July 29, 2024 | 35 comments

Jessica Grose wrote a thought-provoking article titled “Young women are fleeing organized religion,” published in the New York Times, June 12, 2024.

She writes, “While over the past half-century, Americans of all ages, genders and backgrounds have moved away from organized religion…young women are now disaffiliating from organized religion in greater percentages than young men.”  

In her piece, she reports reasons why women leave, such as being told they are to assume the roles of raising the children, caring for the home, and being submissive to their husband.  Also, that women are often denied opportunity to serve as equal leaders in their church, having to assume subordinate roles to men because of their sex.

I filled with gratitude for Christian Science as I read the article.  The founder of Christian Science was a woman, Mary Baker Eddy.  Eddy lived in the 19th century, a time when women had few rights compared to men.  For the most part, they could not own property, open their own bank account, claim their children, or vote.  If married, they essentially became property of their husband.

Mrs. Eddy saw men and women as equals.  In writing about the establishment of her church, The First Church of Christ, Scientist, she said, “The church is the mouthpiece of Christian Science, — its law and gospel are according to Christ Jesus; its rules are health, holiness, and immortality, — equal rights and privileges, equality of the sexes, rotation in office” (Miscellany, p. 247).

In any branch Church of Christ, Scientist, I’ve ever been a member of, women have played a leading role.  They hold the highest offices, perform in all roles and activities, and are bright shining lights to others.  The role they play is not based on sex, but on love—their love for God and their fellowman.  
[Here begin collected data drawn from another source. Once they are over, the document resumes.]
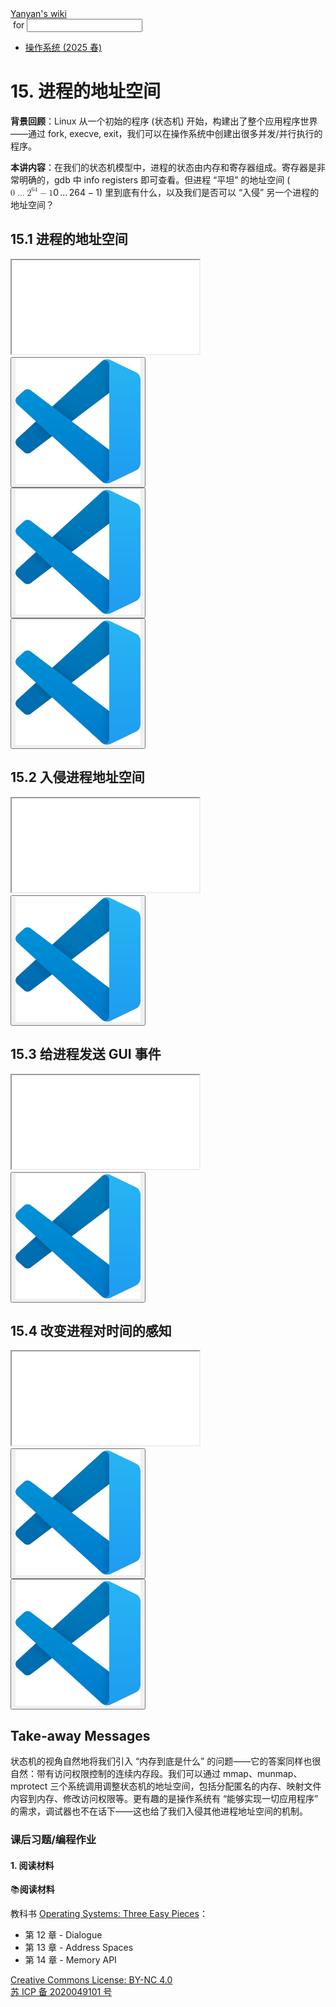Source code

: <!DOCTYPE html><html><head><meta charSet="utf-8"/><meta name="viewport" content="width=device-width"/><title>Yanyan&#x27;s Wiki</title><link rel="stylesheet" href="https://cdn.jsdelivr.net/npm/katex@0.16.9/dist/katex.min.css"/><link rel="stylesheet" href="https://cdnjs.cloudflare.com/ajax/libs/highlight.js/11.6.0/styles/default.min.css"/><meta name="next-head-count" content="5"/><link rel="preload" href="../../_next/static/css/e993edd6a18ef4f0.css" as="style"/><link rel="stylesheet" href="../../_next/static/css/e993edd6a18ef4f0.css" data-n-g=""/><noscript data-n-css=""></noscript><script defer="" nomodule="" src="../../_next/static/chunks/polyfills-c67a75d1b6f99dc8.js"></script><script src="../../_next/static/chunks/webpack-f73d82589f972e7d.js" defer=""></script><script src="../../_next/static/chunks/framework-66d32731bdd20e83.js" defer=""></script><script src="../../_next/static/chunks/main-3929bf55b0f13a18.js" defer=""></script><script src="../../_next/static/chunks/pages/_app-00b06920b385caf1.js" defer=""></script><script src="../../_next/static/chunks/pages/[[...index]]-877ec949b69be209.js" defer=""></script><script src="../../_next/static/a2FwJzUPGFGc0QcwaUr13/_buildManifest.js" defer=""></script><script src="../../_next/static/a2FwJzUPGFGc0QcwaUr13/_ssgManifest.js" defer=""></script></head><body><div id="__next"><div class="bg-slate-300/10"><div class="sticky top-0 z-40 w-full backdrop-blur flex-none border-b border-slate-900/10 bg-white/75 supports-backdrop-blur:bg-white/60"><div class="max-w-8xl mx-auto"><div class="py-4 border-b border-slate-900/10 lg:px-8 lg:border-0 dark:border-slate-300/10 mx-4 lg:mx-0"><div class="relative flex items-center"><a href="../../index.html">Yanyan&#x27;s wiki</a><form class="text-xs text-slate-500"> for <input type="text" name="token" class="font-mono text-xs w-16" maxLength="8"/></form><div class="relative hidden lg:flex items-center ml-4 pl-4 border-l"><nav class="text-sm leading-6 font-semibold text-slate-700 dark:text-slate-200"><ul class="flex space-x-8"><li><a class="hover:text-sky-500 dark:hover:text-sky-400" href="../2025/index.html">操作系统 (2025 春)</a></li></ul></nav></div></div></div></div></div><div class="container mx-auto max-w-5xl flex flex-col min-h-screen px-4"><div class="wiki bg-neutral-200/10"><h1>15. 进程的地址空间</h1>
<p><strong>背景回顾</strong>：Linux 从一个初始的程序 (状态机) 开始，构建出了整个应用程序世界——通过 fork, execve, exit，我们可以在操作系统中创建出很多并发/并行执行的程序。</p>
<p><strong>本讲内容</strong>：在我们的状态机模型中，进程的状态由内存和寄存器组成。寄存器是非常明确的，gdb 中 info registers 即可查看。但进程 “平坦” 的地址空间 (<span class="katex"><span class="katex-mathml"><math xmlns="http://www.w3.org/1998/Math/MathML"><semantics><mrow><mn>0</mn><mo>…</mo><msup><mn>2</mn><mn>64</mn></msup><mo>−</mo><mn>1</mn></mrow><annotation encoding="application/x-tex">0 \ldots 2^{64}-1</annotation></semantics></math></span><span class="katex-html" aria-hidden="true"><span class="base"><span class="strut" style="height:0.8974em;vertical-align:-0.0833em"></span><span class="mord">0</span><span class="mspace" style="margin-right:0.1667em"></span><span class="minner">…</span><span class="mspace" style="margin-right:0.1667em"></span><span class="mord"><span class="mord">2</span><span class="msupsub"><span class="vlist-t"><span class="vlist-r"><span class="vlist" style="height:0.8141em"><span style="top:-3.063em;margin-right:0.05em"><span class="pstrut" style="height:2.7em"></span><span class="sizing reset-size6 size3 mtight"><span class="mord mtight"><span class="mord mtight">64</span></span></span></span></span></span></span></span></span><span class="mspace" style="margin-right:0.2222em"></span><span class="mbin">−</span><span class="mspace" style="margin-right:0.2222em"></span></span><span class="base"><span class="strut" style="height:0.6444em"></span><span class="mord">1</span></span></span></span>) 里到底有什么，以及我们是否可以 “入侵” 另一个进程的地址空间？</p>
<h2>15.1 进程的地址空间</h2>
<div class="mx-20"><div class="text-center"><div class="slideshow w-full aspect-[4/3]"><iframe class="w-full h-full" src="slides/15.1.html"></iframe></div></div></div>
<div class="box blue-box"><div><span class="float-left text-4xl mr-3 mt-2"><button class="hover:bg-blue-300 text-white font-bold px-2 rounded"><img class="w-10" src="../img/vscode.svg"/></button></span><span class="font-serif text-lg border-b border-slate-600"><b></b></span><div class="font-serif pt-2"><div></div></div></div></div>
<div class="box blue-box"><div><span class="float-left text-4xl mr-3 mt-2"><button class="hover:bg-blue-300 text-white font-bold px-2 rounded"><img class="w-10" src="../img/vscode.svg"/></button></span><span class="font-serif text-lg border-b border-slate-600"><b></b></span><div class="font-serif pt-2"><div></div></div></div></div>
<div class="box blue-box"><div><span class="float-left text-4xl mr-3 mt-2"><button class="hover:bg-blue-300 text-white font-bold px-2 rounded"><img class="w-10" src="../img/vscode.svg"/></button></span><span class="font-serif text-lg border-b border-slate-600"><b></b></span><div class="font-serif pt-2"><div></div></div></div></div>
<h2>15.2 入侵进程地址空间</h2>
<div class="mx-20"><div class="text-center"><div class="slideshow w-full aspect-[4/3]"><iframe class="w-full h-full" src="slides/15.2.html"></iframe></div></div></div>
<div class="box blue-box"><div><span class="float-left text-4xl mr-3 mt-2"><button class="hover:bg-blue-300 text-white font-bold px-2 rounded"><img class="w-10" src="../img/vscode.svg"/></button></span><span class="font-serif text-lg border-b border-slate-600"><b></b></span><div class="font-serif pt-2"><div></div></div></div></div>
<h2>15.3 给进程发送 GUI 事件</h2>
<div class="mx-20"><div class="text-center"><div class="slideshow w-full aspect-[4/3]"><iframe class="w-full h-full" src="slides/15.3.html"></iframe></div></div></div>
<div class="box blue-box"><div><span class="float-left text-4xl mr-3 mt-2"><button class="hover:bg-blue-300 text-white font-bold px-2 rounded"><img class="w-10" src="../img/vscode.svg"/></button></span><span class="font-serif text-lg border-b border-slate-600"><b></b></span><div class="font-serif pt-2"><div></div></div></div></div>
<h2>15.4 改变进程对时间的感知</h2>
<div class="mx-20"><div class="text-center"><div class="slideshow w-full aspect-[4/3]"><iframe class="w-full h-full" src="slides/15.4.html"></iframe></div></div></div>
<div class="box blue-box"><div><span class="float-left text-4xl mr-3 mt-2"><button class="hover:bg-blue-300 text-white font-bold px-2 rounded"><img class="w-10" src="../img/vscode.svg"/></button></span><span class="font-serif text-lg border-b border-slate-600"><b></b></span><div class="font-serif pt-2"><div></div></div></div></div>
<div class="box blue-box"><div><span class="float-left text-4xl mr-3 mt-2"><button class="hover:bg-blue-300 text-white font-bold px-2 rounded"><img class="w-10" src="../img/vscode.svg"/></button></span><span class="font-serif text-lg border-b border-slate-600"><b></b></span><div class="font-serif pt-2"><div></div></div></div></div>
<h2>Take-away Messages</h2>
<p>状态机的视角自然地将我们引入 “内存到底是什么” 的问题——它的答案同样也很自然：带有访问权限控制的连续内存段。我们可以通过 mmap、munmap、mprotect 三个系统调用调整状态机的地址空间，包括分配匿名的内存、映射文件内容到内存、修改访问权限等。更有趣的是操作系统有 “能够实现一切应用程序” 的需求，调试器也不在话下——这也给了我们入侵其他进程地址空间的机制。</p>
<h3>课后习题/编程作业</h3>
<h4>1. 阅读材料</h4>
<div class="box blue-box"><div><span class="float-left text-4xl mr-3 mt-2">📚</span><span class="font-serif text-lg border-b border-slate-600"><b>阅读材料</b></span><div class="font-serif pt-2"><p>教科书 <a href="https://pages.cs.wisc.edu/~remzi/OSTEP/">Operating Systems: Three Easy Pieces</a>：</p><ul>
<li>第 12 章 - Dialogue</li>
<li>第 13 章 - Address Spaces</li>
<li>第 14 章 - Memory API</li>
</ul></div></div></div></div></div><div class="bg-neutral-100 text-center text-neutral-600 dark:bg-neutral-600 dark:text-neutral-200 lg:text-left"><div class="bg-neutral-200 p-6 text-center dark:bg-neutral-700"><a rel="license" href="http://creativecommons.org/licenses/by-nc/4.0/">Creative Commons License: BY-NC 4.0</a><br/><a href="https://beian.miit.gov.cn/">苏 ICP 备 2020049101 号</a></div></div></div></div><script id="__NEXT_DATA__" type="application/json">{"props":{"pageProps":{"source":{"compiledSource":"/*@jsxRuntime automatic @jsxImportSource react*/\nconst {Fragment: _Fragment, jsx: _jsx, jsxs: _jsxs} = arguments[0];\nconst {useMDXComponents: _provideComponents} = arguments[0];\nfunction _createMdxContent(props) {\n  const _components = Object.assign({\n    h1: \"h1\",\n    p: \"p\",\n    strong: \"strong\",\n    span: \"span\",\n    math: \"math\",\n    semantics: \"semantics\",\n    mrow: \"mrow\",\n    mn: \"mn\",\n    mo: \"mo\",\n    msup: \"msup\",\n    annotation: \"annotation\",\n    h2: \"h2\",\n    h3: \"h3\",\n    h4: \"h4\",\n    a: \"a\",\n    ul: \"ul\",\n    li: \"li\"\n  }, _provideComponents(), props.components), {Slideshow, Demo, Box} = _components;\n  if (!Box) _missingMdxReference(\"Box\", true);\n  if (!Demo) _missingMdxReference(\"Demo\", true);\n  if (!Slideshow) _missingMdxReference(\"Slideshow\", true);\n  return _jsxs(_Fragment, {\n    children: [_jsx(_components.h1, {\n      children: \"15. 进程的地址空间\"\n    }), \"\\n\", _jsxs(_components.p, {\n      children: [_jsx(_components.strong, {\n        children: \"背景回顾\"\n      }), \"：Linux 从一个初始的程序 (状态机) 开始，构建出了整个应用程序世界——通过 fork, execve, exit，我们可以在操作系统中创建出很多并发/并行执行的程序。\"]\n    }), \"\\n\", _jsxs(_components.p, {\n      children: [_jsx(_components.strong, {\n        children: \"本讲内容\"\n      }), \"：在我们的状态机模型中，进程的状态由内存和寄存器组成。寄存器是非常明确的，gdb 中 info registers 即可查看。但进程 “平坦” 的地址空间 (\", _jsxs(_components.span, {\n        className: \"katex\",\n        children: [_jsx(_components.span, {\n          className: \"katex-mathml\",\n          children: _jsx(_components.math, {\n            xmlns: \"http://www.w3.org/1998/Math/MathML\",\n            children: _jsxs(_components.semantics, {\n              children: [_jsxs(_components.mrow, {\n                children: [_jsx(_components.mn, {\n                  children: \"0\"\n                }), _jsx(_components.mo, {\n                  children: \"…\"\n                }), _jsxs(_components.msup, {\n                  children: [_jsx(_components.mn, {\n                    children: \"2\"\n                  }), _jsx(_components.mn, {\n                    children: \"64\"\n                  })]\n                }), _jsx(_components.mo, {\n                  children: \"−\"\n                }), _jsx(_components.mn, {\n                  children: \"1\"\n                })]\n              }), _jsx(_components.annotation, {\n                encoding: \"application/x-tex\",\n                children: \"0 \\\\ldots 2^{64}-1\"\n              })]\n            })\n          })\n        }), _jsxs(_components.span, {\n          className: \"katex-html\",\n          \"aria-hidden\": \"true\",\n          children: [_jsxs(_components.span, {\n            className: \"base\",\n            children: [_jsx(_components.span, {\n              className: \"strut\",\n              style: {\n                height: \"0.8974em\",\n                verticalAlign: \"-0.0833em\"\n              }\n            }), _jsx(_components.span, {\n              className: \"mord\",\n              children: \"0\"\n            }), _jsx(_components.span, {\n              className: \"mspace\",\n              style: {\n                marginRight: \"0.1667em\"\n              }\n            }), _jsx(_components.span, {\n              className: \"minner\",\n              children: \"…\"\n            }), _jsx(_components.span, {\n              className: \"mspace\",\n              style: {\n                marginRight: \"0.1667em\"\n              }\n            }), _jsxs(_components.span, {\n              className: \"mord\",\n              children: [_jsx(_components.span, {\n                className: \"mord\",\n                children: \"2\"\n              }), _jsx(_components.span, {\n                className: \"msupsub\",\n                children: _jsx(_components.span, {\n                  className: \"vlist-t\",\n                  children: _jsx(_components.span, {\n                    className: \"vlist-r\",\n                    children: _jsx(_components.span, {\n                      className: \"vlist\",\n                      style: {\n                        height: \"0.8141em\"\n                      },\n                      children: _jsxs(_components.span, {\n                        style: {\n                          top: \"-3.063em\",\n                          marginRight: \"0.05em\"\n                        },\n                        children: [_jsx(_components.span, {\n                          className: \"pstrut\",\n                          style: {\n                            height: \"2.7em\"\n                          }\n                        }), _jsx(_components.span, {\n                          className: \"sizing reset-size6 size3 mtight\",\n                          children: _jsx(_components.span, {\n                            className: \"mord mtight\",\n                            children: _jsx(_components.span, {\n                              className: \"mord mtight\",\n                              children: \"64\"\n                            })\n                          })\n                        })]\n                      })\n                    })\n                  })\n                })\n              })]\n            }), _jsx(_components.span, {\n              className: \"mspace\",\n              style: {\n                marginRight: \"0.2222em\"\n              }\n            }), _jsx(_components.span, {\n              className: \"mbin\",\n              children: \"−\"\n            }), _jsx(_components.span, {\n              className: \"mspace\",\n              style: {\n                marginRight: \"0.2222em\"\n              }\n            })]\n          }), _jsxs(_components.span, {\n            className: \"base\",\n            children: [_jsx(_components.span, {\n              className: \"strut\",\n              style: {\n                height: \"0.6444em\"\n              }\n            }), _jsx(_components.span, {\n              className: \"mord\",\n              children: \"1\"\n            })]\n          })]\n        })]\n      }), \") 里到底有什么，以及我们是否可以 “入侵” 另一个进程的地址空间？\"]\n    }), \"\\n\", _jsx(_components.h2, {\n      children: \"15.1 进程的地址空间\"\n    }), \"\\n\", _jsx(Slideshow, {\n      url: \"slides/15.1.html\"\n    }), \"\\n\", _jsx(Demo, {\n      path: \"intro/minimal\"\n    }), \"\\n\", _jsx(Demo, {\n      path: \"virt/mmap\"\n    }), \"\\n\", _jsx(Demo, {\n      path: \"virt/vdso\"\n    }), \"\\n\", _jsx(_components.h2, {\n      children: \"15.2 入侵进程地址空间\"\n    }), \"\\n\", _jsx(Slideshow, {\n      url: \"slides/15.2.html\"\n    }), \"\\n\", _jsx(Demo, {\n      path: \"virt/knight\"\n    }), \"\\n\", _jsx(_components.h2, {\n      children: \"15.3 给进程发送 GUI 事件\"\n    }), \"\\n\", _jsx(Slideshow, {\n      url: \"slides/15.3.html\"\n    }), \"\\n\", _jsx(Demo, {\n      path: \"virt/anjian\"\n    }), \"\\n\", _jsx(_components.h2, {\n      children: \"15.4 改变进程对时间的感知\"\n    }), \"\\n\", _jsx(Slideshow, {\n      url: \"slides/15.4.html\"\n    }), \"\\n\", _jsx(Demo, {\n      path: \"virt/gear\"\n    }), \"\\n\", _jsx(Demo, {\n      path: \"virt/dsu\"\n    }), \"\\n\", _jsx(_components.h2, {\n      children: \"Take-away Messages\"\n    }), \"\\n\", _jsx(_components.p, {\n      children: \"状态机的视角自然地将我们引入 “内存到底是什么” 的问题——它的答案同样也很自然：带有访问权限控制的连续内存段。我们可以通过 mmap、munmap、mprotect 三个系统调用调整状态机的地址空间，包括分配匿名的内存、映射文件内容到内存、修改访问权限等。更有趣的是操作系统有 “能够实现一切应用程序” 的需求，调试器也不在话下——这也给了我们入侵其他进程地址空间的机制。\"\n    }), \"\\n\", _jsx(_components.h3, {\n      children: \"课后习题/编程作业\"\n    }), \"\\n\", _jsx(_components.h4, {\n      children: \"1. 阅读材料\"\n    }), \"\\n\", _jsxs(Box, {\n      logo: \"📚\",\n      title: \"阅读材料\",\n      children: [_jsxs(_components.p, {\n        children: [\"教科书 \", _jsx(_components.a, {\n          href: \"https://pages.cs.wisc.edu/~remzi/OSTEP/\",\n          children: \"Operating Systems: Three Easy Pieces\"\n        }), \"：\"]\n      }), _jsxs(_components.ul, {\n        children: [\"\\n\", _jsx(_components.li, {\n          children: \"第 12 章 - Dialogue\"\n        }), \"\\n\", _jsx(_components.li, {\n          children: \"第 13 章 - Address Spaces\"\n        }), \"\\n\", _jsx(_components.li, {\n          children: \"第 14 章 - Memory API\"\n        }), \"\\n\"]\n      })]\n    })]\n  });\n}\nfunction MDXContent(props = {}) {\n  const {wrapper: MDXLayout} = Object.assign({}, _provideComponents(), props.components);\n  return MDXLayout ? _jsx(MDXLayout, Object.assign({}, props, {\n    children: _jsx(_createMdxContent, props)\n  })) : _createMdxContent(props);\n}\nreturn {\n  default: MDXContent\n};\nfunction _missingMdxReference(id, component) {\n  throw new Error(\"Expected \" + (component ? \"component\" : \"object\") + \" `\" + id + \"` to be defined: you likely forgot to import, pass, or provide it.\");\n}\n","frontmatter":{},"scope":{}},"frontmatter":{}},"__N_SSG":true},"page":"/[[...index]]","query":{"index":["OS","2024","lect15.md"]},"buildId":"a2FwJzUPGFGc0QcwaUr13","isFallback":false,"gsp":true,"scriptLoader":[]}</script></body></html>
Society at large has much progress to make in recognizing equal rights for women, and this influence can spill over into institutional activity, even into an organization that is founded on the principle of equal rights.  But nonetheless, Mrs. Eddy’s church was founded on the principle of equal rights and equality of the sexes.  It’s an organized religion where women have equal rights with men and can expect to excel in their ministry work, without fear of being held back because of their sex.

“Young women are fleeing organized religion.” By Jessica Grose

June 12, 2024

35 thoughts on “Equal rights for women in religion”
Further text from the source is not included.